Activity
Find how many lines in the data below include the word "리팩토링", then write only that number.
-------- Exercise material
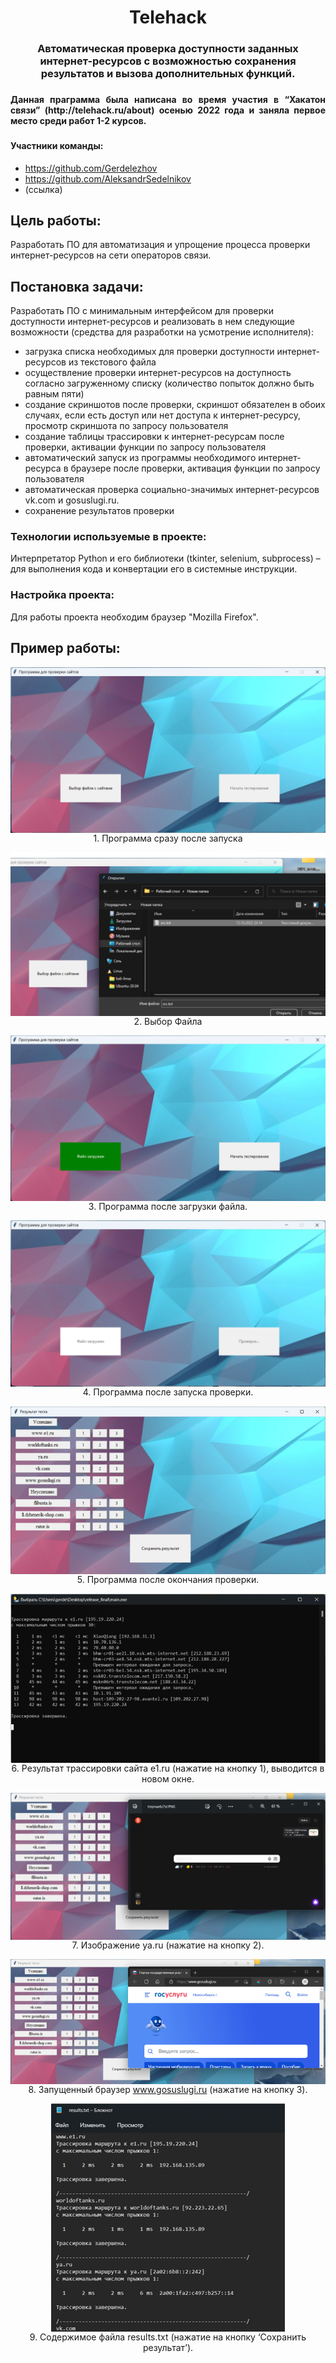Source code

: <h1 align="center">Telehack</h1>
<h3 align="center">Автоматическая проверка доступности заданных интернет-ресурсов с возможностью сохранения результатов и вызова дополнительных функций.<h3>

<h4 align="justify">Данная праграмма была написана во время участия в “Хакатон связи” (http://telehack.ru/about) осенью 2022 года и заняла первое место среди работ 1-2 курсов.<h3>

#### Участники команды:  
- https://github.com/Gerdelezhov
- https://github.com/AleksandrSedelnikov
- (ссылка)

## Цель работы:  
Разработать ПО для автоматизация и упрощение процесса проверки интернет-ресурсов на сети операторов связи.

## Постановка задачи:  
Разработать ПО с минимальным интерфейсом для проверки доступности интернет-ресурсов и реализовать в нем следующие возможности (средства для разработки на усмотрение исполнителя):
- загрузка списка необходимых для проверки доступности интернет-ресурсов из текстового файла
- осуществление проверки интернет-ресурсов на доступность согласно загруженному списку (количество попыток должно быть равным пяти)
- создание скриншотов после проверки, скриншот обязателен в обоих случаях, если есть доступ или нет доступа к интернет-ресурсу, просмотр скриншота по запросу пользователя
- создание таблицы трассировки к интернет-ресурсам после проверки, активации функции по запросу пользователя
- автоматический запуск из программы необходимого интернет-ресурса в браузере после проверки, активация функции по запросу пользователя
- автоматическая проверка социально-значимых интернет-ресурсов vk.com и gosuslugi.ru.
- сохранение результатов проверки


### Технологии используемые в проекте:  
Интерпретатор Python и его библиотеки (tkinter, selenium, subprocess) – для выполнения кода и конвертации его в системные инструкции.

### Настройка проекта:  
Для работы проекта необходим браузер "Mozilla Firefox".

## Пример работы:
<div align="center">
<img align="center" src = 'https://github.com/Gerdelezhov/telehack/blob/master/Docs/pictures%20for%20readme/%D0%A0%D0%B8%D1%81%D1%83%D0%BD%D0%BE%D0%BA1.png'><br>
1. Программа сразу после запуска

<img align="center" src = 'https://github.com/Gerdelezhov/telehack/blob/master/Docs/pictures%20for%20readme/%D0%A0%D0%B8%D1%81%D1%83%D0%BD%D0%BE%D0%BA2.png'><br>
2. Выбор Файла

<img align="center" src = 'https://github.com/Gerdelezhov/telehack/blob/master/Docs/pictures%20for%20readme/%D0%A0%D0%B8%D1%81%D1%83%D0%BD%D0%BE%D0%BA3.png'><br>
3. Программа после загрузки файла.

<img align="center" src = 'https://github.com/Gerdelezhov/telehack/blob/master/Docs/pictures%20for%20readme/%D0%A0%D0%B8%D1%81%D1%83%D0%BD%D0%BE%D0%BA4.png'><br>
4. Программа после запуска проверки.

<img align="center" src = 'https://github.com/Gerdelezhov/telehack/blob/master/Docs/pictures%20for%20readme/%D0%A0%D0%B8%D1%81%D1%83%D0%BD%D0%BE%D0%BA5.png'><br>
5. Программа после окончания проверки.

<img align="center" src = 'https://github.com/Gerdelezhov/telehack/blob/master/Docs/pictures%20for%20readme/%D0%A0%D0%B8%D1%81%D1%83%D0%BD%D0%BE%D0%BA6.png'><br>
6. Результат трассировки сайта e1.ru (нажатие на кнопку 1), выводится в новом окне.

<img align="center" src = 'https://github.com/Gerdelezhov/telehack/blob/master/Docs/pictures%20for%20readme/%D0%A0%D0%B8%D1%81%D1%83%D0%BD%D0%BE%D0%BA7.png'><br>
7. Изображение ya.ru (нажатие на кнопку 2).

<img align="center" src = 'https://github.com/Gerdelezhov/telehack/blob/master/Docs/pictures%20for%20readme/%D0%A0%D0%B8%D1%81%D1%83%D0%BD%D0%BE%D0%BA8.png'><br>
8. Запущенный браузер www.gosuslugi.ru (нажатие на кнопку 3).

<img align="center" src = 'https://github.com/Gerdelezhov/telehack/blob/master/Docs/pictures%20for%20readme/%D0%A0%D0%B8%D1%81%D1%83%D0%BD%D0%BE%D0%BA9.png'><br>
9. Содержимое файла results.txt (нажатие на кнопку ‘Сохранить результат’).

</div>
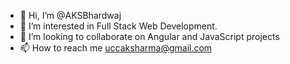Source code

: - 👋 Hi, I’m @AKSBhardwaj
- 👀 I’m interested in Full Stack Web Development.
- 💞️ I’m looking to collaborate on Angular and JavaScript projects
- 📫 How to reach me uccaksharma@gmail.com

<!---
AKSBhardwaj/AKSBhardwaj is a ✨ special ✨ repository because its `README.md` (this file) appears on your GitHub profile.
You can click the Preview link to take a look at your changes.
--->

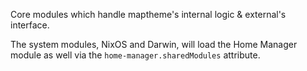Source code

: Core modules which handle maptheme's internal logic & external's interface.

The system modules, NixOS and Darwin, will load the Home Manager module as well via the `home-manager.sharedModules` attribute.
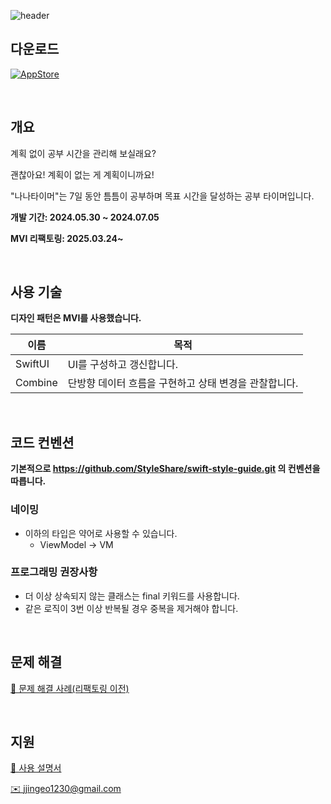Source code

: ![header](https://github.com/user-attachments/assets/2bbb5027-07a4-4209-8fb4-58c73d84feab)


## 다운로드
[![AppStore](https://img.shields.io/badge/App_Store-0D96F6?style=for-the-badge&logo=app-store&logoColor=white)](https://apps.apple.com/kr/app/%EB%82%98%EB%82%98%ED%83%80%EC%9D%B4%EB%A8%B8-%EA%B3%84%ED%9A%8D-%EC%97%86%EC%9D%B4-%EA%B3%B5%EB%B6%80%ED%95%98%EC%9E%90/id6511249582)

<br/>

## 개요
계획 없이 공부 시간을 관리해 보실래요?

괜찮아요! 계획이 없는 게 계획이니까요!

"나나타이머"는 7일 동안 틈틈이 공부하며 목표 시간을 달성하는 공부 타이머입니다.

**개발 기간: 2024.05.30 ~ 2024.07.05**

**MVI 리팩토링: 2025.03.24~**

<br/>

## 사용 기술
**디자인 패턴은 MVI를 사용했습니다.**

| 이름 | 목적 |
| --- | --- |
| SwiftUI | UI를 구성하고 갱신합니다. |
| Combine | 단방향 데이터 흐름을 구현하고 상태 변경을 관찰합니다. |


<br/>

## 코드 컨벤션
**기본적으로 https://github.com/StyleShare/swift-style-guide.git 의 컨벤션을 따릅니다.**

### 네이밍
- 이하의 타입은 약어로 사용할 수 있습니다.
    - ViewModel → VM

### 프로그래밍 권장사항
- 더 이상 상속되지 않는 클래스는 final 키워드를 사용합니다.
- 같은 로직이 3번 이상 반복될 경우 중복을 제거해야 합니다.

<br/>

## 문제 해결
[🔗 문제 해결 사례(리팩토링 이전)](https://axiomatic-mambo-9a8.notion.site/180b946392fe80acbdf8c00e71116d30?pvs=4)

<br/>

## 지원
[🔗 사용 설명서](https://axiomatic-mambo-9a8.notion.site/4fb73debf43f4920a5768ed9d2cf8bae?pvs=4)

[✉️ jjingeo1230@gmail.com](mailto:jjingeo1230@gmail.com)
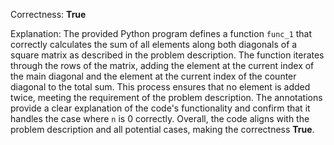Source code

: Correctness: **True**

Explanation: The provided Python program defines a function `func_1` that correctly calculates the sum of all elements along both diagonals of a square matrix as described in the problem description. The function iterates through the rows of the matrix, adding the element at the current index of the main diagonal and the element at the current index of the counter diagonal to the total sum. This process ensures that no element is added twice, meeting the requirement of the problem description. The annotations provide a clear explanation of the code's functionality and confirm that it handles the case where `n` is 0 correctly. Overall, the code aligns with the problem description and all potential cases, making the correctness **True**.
----------------
-------- Exercise material
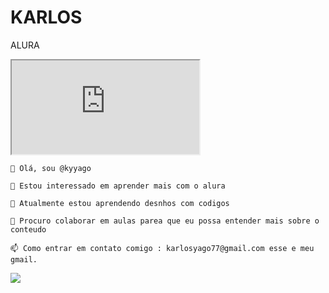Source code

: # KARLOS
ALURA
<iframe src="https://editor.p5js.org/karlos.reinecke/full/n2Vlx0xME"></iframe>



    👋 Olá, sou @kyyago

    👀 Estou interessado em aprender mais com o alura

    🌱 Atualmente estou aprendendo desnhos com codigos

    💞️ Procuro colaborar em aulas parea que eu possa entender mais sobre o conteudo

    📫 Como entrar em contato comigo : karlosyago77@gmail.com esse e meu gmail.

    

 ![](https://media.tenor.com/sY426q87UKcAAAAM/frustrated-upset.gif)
----------------
Solution to this problem
2